Portugal's need for foreign aid has surprised few in a country where the signs of economic stagnation have been visible for years and politicians are widely regarded as part of the problem.
Alenquer, nestling between vineyard-covered hills 40 km (24 miles) north of Lisbon, is the perfect example: the skeleton of a shuttered textile factory stands at one end of the village and unfinished apartment blocks at the other.
The factory, closed down 15 years ago, is a reminder of how Portugal's traditional industries were forced out of markets as cheaper goods flowed in from elsewhere, especially China.

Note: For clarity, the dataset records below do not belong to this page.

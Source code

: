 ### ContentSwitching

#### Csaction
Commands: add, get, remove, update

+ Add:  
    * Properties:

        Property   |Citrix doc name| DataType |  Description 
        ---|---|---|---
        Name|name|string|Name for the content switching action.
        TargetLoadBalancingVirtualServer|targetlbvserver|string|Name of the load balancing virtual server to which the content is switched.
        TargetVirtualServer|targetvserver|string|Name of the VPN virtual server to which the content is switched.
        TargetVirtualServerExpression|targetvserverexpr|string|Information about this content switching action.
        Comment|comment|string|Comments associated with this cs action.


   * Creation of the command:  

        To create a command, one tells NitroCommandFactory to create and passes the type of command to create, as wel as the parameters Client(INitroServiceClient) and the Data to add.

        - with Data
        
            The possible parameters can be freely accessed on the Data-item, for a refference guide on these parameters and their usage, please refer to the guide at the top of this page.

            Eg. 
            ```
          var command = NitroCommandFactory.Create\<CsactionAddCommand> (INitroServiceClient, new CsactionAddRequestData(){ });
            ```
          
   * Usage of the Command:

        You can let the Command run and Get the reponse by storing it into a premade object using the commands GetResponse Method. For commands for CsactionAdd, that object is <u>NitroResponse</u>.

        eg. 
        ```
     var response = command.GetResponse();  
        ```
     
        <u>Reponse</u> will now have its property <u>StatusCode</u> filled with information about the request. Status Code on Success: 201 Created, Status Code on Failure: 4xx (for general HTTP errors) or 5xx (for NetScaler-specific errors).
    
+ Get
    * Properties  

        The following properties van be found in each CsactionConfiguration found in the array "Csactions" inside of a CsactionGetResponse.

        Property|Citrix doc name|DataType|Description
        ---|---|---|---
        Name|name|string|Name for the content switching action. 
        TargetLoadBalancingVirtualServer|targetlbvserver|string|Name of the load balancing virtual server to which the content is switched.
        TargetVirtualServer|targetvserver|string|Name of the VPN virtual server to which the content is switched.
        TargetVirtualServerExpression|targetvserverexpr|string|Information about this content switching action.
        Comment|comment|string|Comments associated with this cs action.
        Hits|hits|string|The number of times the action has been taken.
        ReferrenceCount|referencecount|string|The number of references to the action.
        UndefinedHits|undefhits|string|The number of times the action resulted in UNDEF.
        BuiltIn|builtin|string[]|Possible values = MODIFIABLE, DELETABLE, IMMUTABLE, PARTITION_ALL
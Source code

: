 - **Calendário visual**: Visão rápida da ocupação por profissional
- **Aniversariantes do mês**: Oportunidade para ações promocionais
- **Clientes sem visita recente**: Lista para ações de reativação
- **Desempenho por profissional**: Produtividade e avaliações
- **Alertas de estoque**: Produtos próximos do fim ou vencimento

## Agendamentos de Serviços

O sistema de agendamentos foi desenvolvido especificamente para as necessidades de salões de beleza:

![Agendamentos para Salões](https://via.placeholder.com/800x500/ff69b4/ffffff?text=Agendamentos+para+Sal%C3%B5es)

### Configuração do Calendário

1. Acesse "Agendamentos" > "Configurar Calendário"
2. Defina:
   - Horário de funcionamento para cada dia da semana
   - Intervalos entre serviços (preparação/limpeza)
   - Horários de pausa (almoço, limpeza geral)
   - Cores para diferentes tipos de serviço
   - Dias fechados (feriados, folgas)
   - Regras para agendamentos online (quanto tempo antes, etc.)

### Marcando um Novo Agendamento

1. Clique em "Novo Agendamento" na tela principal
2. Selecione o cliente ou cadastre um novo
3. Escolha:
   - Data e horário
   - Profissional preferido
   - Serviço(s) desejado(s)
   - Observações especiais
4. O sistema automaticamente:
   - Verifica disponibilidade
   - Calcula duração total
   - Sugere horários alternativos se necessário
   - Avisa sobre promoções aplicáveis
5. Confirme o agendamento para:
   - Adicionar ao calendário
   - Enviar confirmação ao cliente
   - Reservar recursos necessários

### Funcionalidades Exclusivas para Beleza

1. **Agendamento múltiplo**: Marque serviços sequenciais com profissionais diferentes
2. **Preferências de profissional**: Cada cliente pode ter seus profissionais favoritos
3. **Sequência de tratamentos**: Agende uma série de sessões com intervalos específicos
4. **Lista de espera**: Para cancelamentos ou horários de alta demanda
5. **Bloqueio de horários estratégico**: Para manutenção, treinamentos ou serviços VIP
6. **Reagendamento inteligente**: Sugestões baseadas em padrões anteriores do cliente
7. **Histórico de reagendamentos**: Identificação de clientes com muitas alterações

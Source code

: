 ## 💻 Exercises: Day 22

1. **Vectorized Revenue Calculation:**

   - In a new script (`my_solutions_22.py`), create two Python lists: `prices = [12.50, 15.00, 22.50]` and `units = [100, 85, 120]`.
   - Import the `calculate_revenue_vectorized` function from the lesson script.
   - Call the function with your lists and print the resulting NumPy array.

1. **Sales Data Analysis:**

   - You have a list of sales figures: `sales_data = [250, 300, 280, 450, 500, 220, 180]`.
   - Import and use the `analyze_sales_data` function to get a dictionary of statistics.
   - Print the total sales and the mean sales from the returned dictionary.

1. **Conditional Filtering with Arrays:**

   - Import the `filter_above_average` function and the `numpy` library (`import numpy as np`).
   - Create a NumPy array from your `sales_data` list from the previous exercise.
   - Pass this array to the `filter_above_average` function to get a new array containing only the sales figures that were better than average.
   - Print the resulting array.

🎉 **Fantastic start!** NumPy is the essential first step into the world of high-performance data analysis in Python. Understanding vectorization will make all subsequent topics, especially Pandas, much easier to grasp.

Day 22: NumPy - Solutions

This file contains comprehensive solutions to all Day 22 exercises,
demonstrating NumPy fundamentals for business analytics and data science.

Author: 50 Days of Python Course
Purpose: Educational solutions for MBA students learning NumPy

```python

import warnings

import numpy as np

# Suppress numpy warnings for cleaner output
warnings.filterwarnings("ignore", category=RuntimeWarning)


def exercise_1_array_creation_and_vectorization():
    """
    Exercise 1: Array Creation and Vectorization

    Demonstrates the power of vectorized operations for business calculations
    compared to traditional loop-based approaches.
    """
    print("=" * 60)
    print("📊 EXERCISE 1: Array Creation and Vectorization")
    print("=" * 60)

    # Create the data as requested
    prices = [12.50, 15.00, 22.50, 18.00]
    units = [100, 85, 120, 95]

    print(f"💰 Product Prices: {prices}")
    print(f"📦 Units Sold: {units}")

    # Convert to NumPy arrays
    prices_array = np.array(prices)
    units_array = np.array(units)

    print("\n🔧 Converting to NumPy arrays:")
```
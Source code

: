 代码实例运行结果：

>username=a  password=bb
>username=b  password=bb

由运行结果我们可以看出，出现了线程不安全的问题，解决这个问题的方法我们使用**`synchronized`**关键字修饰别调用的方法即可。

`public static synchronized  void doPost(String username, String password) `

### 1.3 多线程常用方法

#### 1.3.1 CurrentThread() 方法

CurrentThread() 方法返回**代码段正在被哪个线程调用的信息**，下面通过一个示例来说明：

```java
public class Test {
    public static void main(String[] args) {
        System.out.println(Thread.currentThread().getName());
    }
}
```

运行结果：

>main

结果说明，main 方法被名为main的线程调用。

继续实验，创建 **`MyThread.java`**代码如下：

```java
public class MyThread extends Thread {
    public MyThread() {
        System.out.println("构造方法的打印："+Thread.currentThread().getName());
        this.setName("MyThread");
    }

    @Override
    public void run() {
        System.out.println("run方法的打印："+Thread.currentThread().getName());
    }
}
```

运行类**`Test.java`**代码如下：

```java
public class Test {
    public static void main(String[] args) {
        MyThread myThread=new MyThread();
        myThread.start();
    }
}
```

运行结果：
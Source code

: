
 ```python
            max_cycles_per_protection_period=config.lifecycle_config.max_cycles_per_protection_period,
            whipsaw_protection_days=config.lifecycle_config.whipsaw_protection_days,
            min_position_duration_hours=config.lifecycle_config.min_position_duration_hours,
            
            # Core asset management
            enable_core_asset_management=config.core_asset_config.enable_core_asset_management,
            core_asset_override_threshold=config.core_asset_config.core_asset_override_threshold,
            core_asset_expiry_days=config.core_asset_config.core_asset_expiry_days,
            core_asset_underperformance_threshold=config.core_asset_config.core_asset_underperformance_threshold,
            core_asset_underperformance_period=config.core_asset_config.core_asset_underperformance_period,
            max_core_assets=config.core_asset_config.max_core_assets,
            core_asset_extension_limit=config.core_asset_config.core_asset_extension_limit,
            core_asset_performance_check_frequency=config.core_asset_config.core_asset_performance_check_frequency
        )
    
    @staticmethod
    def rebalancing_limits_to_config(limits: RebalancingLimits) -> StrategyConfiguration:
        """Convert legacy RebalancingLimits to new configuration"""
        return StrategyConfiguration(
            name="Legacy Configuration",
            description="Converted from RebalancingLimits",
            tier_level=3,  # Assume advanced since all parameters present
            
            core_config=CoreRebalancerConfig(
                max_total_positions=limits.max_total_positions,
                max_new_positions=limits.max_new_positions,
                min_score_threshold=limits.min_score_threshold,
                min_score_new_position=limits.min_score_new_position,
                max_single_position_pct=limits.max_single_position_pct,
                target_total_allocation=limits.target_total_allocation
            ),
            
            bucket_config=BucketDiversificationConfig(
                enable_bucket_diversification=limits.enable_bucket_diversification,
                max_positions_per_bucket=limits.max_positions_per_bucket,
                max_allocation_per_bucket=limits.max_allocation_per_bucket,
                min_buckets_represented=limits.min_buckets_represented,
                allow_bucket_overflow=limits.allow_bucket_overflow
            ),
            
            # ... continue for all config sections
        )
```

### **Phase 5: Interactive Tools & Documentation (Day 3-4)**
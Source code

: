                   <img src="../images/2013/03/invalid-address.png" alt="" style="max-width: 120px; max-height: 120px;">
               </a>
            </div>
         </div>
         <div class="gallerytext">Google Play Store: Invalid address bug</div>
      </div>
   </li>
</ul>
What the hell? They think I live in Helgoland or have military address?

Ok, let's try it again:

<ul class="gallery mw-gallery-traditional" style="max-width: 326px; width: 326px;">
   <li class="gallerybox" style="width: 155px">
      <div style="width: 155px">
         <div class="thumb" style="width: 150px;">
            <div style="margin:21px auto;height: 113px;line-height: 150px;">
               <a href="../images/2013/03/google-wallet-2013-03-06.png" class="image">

But the empty apartments illustrate a more common story of how entire regions become depressed - politicians' promises of a boom via public investment in huge infrastructure projects lure developers in droves, but only until the money runs out.
A project for a new international airport near Alenquer was abandoned, leaving its population of around 30,000 disillusioned over time wasted and without a plan for the future.
That is a bit like the current national situation in Portugal, the third euro zone country, after Greece and Ireland, to seek aid, and where unemployment is already at a three-decade high of 11.1 percent.
The caretaker government predicts the economy will shrink 0.9 percent this year - its second recession in three years. It has already cut wages and hiked taxes across the board.
"It's hard to understand how we reached a situation like this," said Avelino Antonio, 63, while grilling fish at his 45-seat restaurant in Alenquer. "(Prime Minister Jose) Socrates may have a lot of blame but so do those who came before him."
Manuel Guerra, 55, a doctor at a public hospital in Alenquer, is more direct. "The party political machines took over power a long time ago, thinking about themselves and not the good of the country," he said. Fears among Portuguese about the future are mounting, fed by reports from Greece and Ireland of the greater austerity and hardship introduced after Brussels and the IMF gave Athens and Dublin bailouts last year.
"People are terrified about what might happen to their lives," said political analyst Marina Costa Lobo.
Last month, the government collapsed due to the rejection of an austerity plan. That set off the events that led to last week's request for a bailout which the Socialist government had resisted for months.
Now, Portugal is in potentially the most complicated political situation of the three euro countries that have sought aid. It has a caretaker government negotiating a bailout at the same time an election campaign is getting under way.
A snap election will be held on June 5.
Social protest is growing, although it is overwhelmingly peaceful. Trains and the undergrounds in Lisbon and Porto have had intermittent strikes for several weeks and public sector unions are planning a general strike on May 6. Several hundred thousand protested against austerity in two rallies in March.
Perhaps the toughest challenge for voters is who to elect at a time when politics have polarised into an endless blame game over who caused the crisis and forced the country to seek help.
The bailout has reminded many Portuguese of the hardship that followed the two previous times the country - in the late 1970s and early 1980s - went cap in hand to the IMF.
Socrates, the caretaker socialist prime minister, blames the centre-right Social Democrats for creating the situation because they rejected austerity measures that were necessary to soothe market nerves, making it impossible to continue governing. The Social Democrats accuse the Socialists of not being truthful about the dire economic situation.
Opinion polls have been showing the Social Democrats in the lead but few analysts are willing to count out Socrates, who is a strong campaigner. The worst scenario would be if no strong, majority government is voted in at the election, analysts say. Ironically, the distrust by the Portuguese of their own politicians could make a bailout more palatable.